The Central Bank spent $104.13 million in ‘other operating expenses’ in its 2023 financial year, compared to $100.11 million in 2022. The main expenses in that category were computer-related, $32.74 million in 2023 compared to $29.21 million in 2022, and maintenance cost of $27.75 million in 2023 ($27.61 million in 2022).
Governor speaks
In the foreword to the annual report, Central Bank Governor, Dr Alvin Hilaire, praised the “firm commitment and diligence of the staff” of the Bank, noting that it registered major successes in the execution of its 2021/22 – 2025/26 strategic plan. One of the achievements he pointed to was the implementation of the Electronic Cheque Clearing System. The annual report states that the ECCS was successfully implemented in February 2023. The operator of the ECCS is Infolink Systems Ltd (ISL).
The ECCS was the cause of a major dispute between the Minister of Finance, Colm Imbert, and Auditor General, Jaiwantee Ramdass, over revenue discrepancies as a result of the new system.
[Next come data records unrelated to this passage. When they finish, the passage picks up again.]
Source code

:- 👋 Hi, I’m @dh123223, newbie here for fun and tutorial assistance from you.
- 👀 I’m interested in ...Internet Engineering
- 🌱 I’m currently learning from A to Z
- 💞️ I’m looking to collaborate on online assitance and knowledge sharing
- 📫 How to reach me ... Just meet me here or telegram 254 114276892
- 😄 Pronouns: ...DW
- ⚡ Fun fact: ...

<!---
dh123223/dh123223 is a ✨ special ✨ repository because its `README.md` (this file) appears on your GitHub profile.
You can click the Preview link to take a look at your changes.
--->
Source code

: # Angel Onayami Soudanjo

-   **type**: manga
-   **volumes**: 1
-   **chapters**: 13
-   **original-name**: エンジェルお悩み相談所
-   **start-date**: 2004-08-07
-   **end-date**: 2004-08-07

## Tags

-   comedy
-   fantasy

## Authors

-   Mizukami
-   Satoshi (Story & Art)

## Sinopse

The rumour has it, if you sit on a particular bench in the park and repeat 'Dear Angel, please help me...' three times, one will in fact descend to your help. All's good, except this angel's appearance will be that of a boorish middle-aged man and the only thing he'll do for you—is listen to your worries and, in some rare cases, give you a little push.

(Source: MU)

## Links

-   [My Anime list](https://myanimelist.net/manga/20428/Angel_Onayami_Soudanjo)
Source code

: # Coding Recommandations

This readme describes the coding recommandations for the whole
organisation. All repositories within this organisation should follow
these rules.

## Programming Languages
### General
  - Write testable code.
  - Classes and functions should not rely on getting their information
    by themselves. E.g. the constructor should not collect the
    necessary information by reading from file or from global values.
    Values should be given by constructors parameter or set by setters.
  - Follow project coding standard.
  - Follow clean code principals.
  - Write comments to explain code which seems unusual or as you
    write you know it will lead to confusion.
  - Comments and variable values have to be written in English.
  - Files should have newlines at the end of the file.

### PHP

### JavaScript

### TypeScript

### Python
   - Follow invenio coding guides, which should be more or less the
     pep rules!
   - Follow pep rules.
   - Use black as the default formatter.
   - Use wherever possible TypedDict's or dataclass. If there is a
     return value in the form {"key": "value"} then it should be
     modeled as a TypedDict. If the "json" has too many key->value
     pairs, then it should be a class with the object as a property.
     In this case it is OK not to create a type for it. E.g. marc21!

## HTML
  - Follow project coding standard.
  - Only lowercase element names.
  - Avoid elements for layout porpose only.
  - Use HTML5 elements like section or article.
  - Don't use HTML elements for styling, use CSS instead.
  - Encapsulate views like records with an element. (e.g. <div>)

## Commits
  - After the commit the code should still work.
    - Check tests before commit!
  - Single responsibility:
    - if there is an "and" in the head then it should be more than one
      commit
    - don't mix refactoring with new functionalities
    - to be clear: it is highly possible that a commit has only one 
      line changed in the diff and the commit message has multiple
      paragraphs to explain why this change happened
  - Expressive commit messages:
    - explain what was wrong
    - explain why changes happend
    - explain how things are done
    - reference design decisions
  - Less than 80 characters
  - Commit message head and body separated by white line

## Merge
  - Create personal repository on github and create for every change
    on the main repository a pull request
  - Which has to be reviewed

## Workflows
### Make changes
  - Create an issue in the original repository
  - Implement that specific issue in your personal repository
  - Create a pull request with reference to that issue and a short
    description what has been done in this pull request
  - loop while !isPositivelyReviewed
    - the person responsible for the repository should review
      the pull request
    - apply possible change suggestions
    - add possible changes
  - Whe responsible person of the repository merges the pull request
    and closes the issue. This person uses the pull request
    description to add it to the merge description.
The institution’s financial statements for its 2023 financial year were signed on December 15, 2023, by Ramdass, who opined that “the financial statements...present fairly, in all material respects, the financial position of the Central Bank of Trinidad and Tobago as at September 30, 2023...”
The Central Bank Act
“35.(1) The Bank shall establish and maintain a General Reserve Fund.
(2) The Bank may, with the approval of the Minister, establish Special Reserve Funds of specified amounts.
(3) The Bank may place in the General Reserve Fund or the Special Reserve Funds, or in both the General Reserve Fund and the Special Reserve Funds, an amount that does not exceed ten per cent of the net profit of the Bank for a financial year.
(4) The net profit of the Bank for a financial year shall be determined after—
(a) allowing for the expenses of operations, including replacement and acquisition of assets for the operations of the Bank;
(b) provision has been made for bad and doubtful debts, depreciation in assets, contribution to staff pension benefits and other contingencies.
(5) Subject to subsection (7), at the end of each financial year, after allowing for the amount referred to in subsection (3), the net profit of the Bank shall be paid into the Consolidated Fund.
(6) When the sum standing to the credit of the General Reserve Fund equals the authorised capital of the Bank, no further contribution to the General Reserve Fund shall be made.
(7) Any loss incurred by the Bank during a financial year may be met from the General Reserve Fund or from the Special Reserve Funds where the General Reserve Fund is insufficient.
(8) Where the General Reserve Fund and the Special Reserve Funds are insufficient for the purpose referred to in subsection (7), the Bank, with the approval of the Minister, may carry forward and recoup the losses from future profits before further payment is made into the Consolidated Fund.”
The Central Bank’s capital and its general reserve fund each total $800 million.